▶ _TASK BRIEF_
Write out every record below exactly as it appears.

Collected data
____________________

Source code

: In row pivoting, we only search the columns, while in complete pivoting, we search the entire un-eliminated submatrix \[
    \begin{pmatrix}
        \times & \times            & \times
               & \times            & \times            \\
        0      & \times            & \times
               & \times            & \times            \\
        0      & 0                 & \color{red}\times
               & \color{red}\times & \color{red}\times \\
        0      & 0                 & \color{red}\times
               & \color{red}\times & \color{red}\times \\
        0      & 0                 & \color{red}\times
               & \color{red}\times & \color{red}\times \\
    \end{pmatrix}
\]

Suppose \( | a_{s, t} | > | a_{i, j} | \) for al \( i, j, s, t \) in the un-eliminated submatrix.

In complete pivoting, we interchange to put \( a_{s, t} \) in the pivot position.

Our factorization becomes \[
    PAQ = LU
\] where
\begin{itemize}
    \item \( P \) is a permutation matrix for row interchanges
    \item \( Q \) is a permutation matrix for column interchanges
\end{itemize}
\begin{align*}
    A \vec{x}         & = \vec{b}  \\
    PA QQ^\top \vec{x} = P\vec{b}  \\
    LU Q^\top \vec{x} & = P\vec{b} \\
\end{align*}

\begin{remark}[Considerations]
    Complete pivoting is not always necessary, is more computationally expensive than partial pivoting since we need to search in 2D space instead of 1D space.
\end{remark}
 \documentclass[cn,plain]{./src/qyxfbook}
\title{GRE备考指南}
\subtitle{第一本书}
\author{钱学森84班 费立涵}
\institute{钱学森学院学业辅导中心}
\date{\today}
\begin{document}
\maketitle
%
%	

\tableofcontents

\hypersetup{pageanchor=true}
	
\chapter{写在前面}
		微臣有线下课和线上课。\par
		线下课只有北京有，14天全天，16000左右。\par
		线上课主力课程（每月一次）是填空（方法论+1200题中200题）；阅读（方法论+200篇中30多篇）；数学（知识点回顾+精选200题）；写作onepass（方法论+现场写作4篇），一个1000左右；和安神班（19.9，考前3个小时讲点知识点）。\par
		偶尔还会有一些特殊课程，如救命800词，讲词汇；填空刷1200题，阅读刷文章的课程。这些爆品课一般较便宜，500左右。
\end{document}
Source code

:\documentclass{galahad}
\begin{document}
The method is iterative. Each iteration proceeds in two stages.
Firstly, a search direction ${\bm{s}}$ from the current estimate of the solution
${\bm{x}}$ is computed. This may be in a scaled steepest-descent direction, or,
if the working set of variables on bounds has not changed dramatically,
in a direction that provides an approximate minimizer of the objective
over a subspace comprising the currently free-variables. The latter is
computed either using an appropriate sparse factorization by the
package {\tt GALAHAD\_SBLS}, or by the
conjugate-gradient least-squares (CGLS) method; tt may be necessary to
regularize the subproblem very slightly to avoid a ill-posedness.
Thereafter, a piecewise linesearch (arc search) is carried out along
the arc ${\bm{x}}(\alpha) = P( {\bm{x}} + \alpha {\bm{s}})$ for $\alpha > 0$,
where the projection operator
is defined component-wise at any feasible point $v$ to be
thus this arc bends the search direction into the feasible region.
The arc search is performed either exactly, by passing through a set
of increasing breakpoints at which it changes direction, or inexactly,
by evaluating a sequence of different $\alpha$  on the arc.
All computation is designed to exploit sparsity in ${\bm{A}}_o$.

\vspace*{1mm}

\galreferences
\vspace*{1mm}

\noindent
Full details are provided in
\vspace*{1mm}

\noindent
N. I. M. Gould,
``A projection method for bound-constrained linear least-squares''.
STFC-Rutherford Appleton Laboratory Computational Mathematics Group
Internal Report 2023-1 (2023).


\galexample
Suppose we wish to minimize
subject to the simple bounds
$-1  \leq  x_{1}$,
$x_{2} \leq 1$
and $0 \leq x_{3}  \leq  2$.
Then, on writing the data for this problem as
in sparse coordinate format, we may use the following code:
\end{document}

____________________

▶ _WRITTEN SOLUTION_
Source code

: In row pivoting, we only search the columns, while in complete pivoting, we search the entire un-eliminated submatrix \[
    \begin{pmatrix}
        \times & \times            & \times
               & \times            & \times            \\
        0      & \times            & \times
               & \times            & \times            \\
        0      & 0                 & \color{red}\times
               & \color{red}\times & \color{red}\times \\
        0      & 0                 & \color{red}\times
               & \color{red}\times & \color{red}\times \\
        0      & 0                 & \color{red}\times
               & \color{red}\times & \color{red}\times \\
    \end{pmatrix}
\]

Suppose \( | a_{s, t} | > | a_{i, j} | \) for al \( i, j, s, t \) in the un-eliminated submatrix.

In complete pivoting, we interchange to put \( a_{s, t} \) in the pivot position.

Our factorization becomes \[
    PAQ = LU
\] where
\begin{itemize}
    \item \( P \) is a permutation matrix for row interchanges
    \item \( Q \) is a permutation matrix for column interchanges
\end{itemize}
\begin{align*}
    A \vec{x}         & = \vec{b}  \\
    PA QQ^\top \vec{x} = P\vec{b}  \\
    LU Q^\top \vec{x} & = P\vec{b} \\
\end{align*}

\begin{remark}[Considerations]
    Complete pivoting is not always necessary, is more computationally expensive than partial pivoting since we need to search in 2D space instead of 1D space.
\end{remark}
 \documentclass[cn,plain]{./src/qyxfbook}
\title{GRE备考指南}
\subtitle{第一本书}
\author{钱学森84班 费立涵}
\institute{钱学森学院学业辅导中心}
\date{\today}
\begin{document}
\maketitle
%
%	

\tableofcontents

\hypersetup{pageanchor=true}
	
\chapter{写在前面}
		微臣有线下课和线上课。\par
		线下课只有北京有，14天全天，16000左右。\par
		线上课主力课程（每月一次）是填空（方法论+1200题中200题）；阅读（方法论+200篇中30多篇）；数学（知识点回顾+精选200题）；写作onepass（方法论+现场写作4篇），一个1000左右；和安神班（19.9，考前3个小时讲点知识点）。\par
		偶尔还会有一些特殊课程，如救命800词，讲词汇；填空刷1200题，阅读刷文章的课程。这些爆品课一般较便宜，500左右。
\end{document}
Source code

:\documentclass{galahad}
\begin{document}
The method is iterative. Each iteration proceeds in two stages.
Firstly, a search direction ${\bm{s}}$ from the current estimate of the solution
${\bm{x}}$ is computed. This may be in a scaled steepest-descent direction, or,
if the working set of variables on bounds has not changed dramatically,
in a direction that provides an approximate minimizer of the objective
over a subspace comprising the currently free-variables. The latter is
computed either using an appropriate sparse factorization by the
package {\tt GALAHAD\_SBLS}, or by the
conjugate-gradient least-squares (CGLS) method; tt may be necessary to
regularize the subproblem very slightly to avoid a ill-posedness.
Thereafter, a piecewise linesearch (arc search) is carried out along
the arc ${\bm{x}}(\alpha) = P( {\bm{x}} + \alpha {\bm{s}})$ for $\alpha > 0$,
where the projection operator
is defined component-wise at any feasible point $v$ to be
thus this arc bends the search direction into the feasible region.
The arc search is performed either exactly, by passing through a set
of increasing breakpoints at which it changes direction, or inexactly,
by evaluating a sequence of different $\alpha$  on the arc.
All computation is designed to exploit sparsity in ${\bm{A}}_o$.

\vspace*{1mm}

\galreferences
\vspace*{1mm}

\noindent
Full details are provided in
\vspace*{1mm}

\noindent
N. I. M. Gould,
``A projection method for bound-constrained linear least-squares''.
STFC-Rutherford Appleton Laboratory Computational Mathematics Group
Internal Report 2023-1 (2023).


\galexample
Suppose we wish to minimize
subject to the simple bounds
$-1  \leq  x_{1}$,
$x_{2} \leq 1$
and $0 \leq x_{3}  \leq  2$.
Then, on writing the data for this problem as
in sparse coordinate format, we may use the following code:
\end{document}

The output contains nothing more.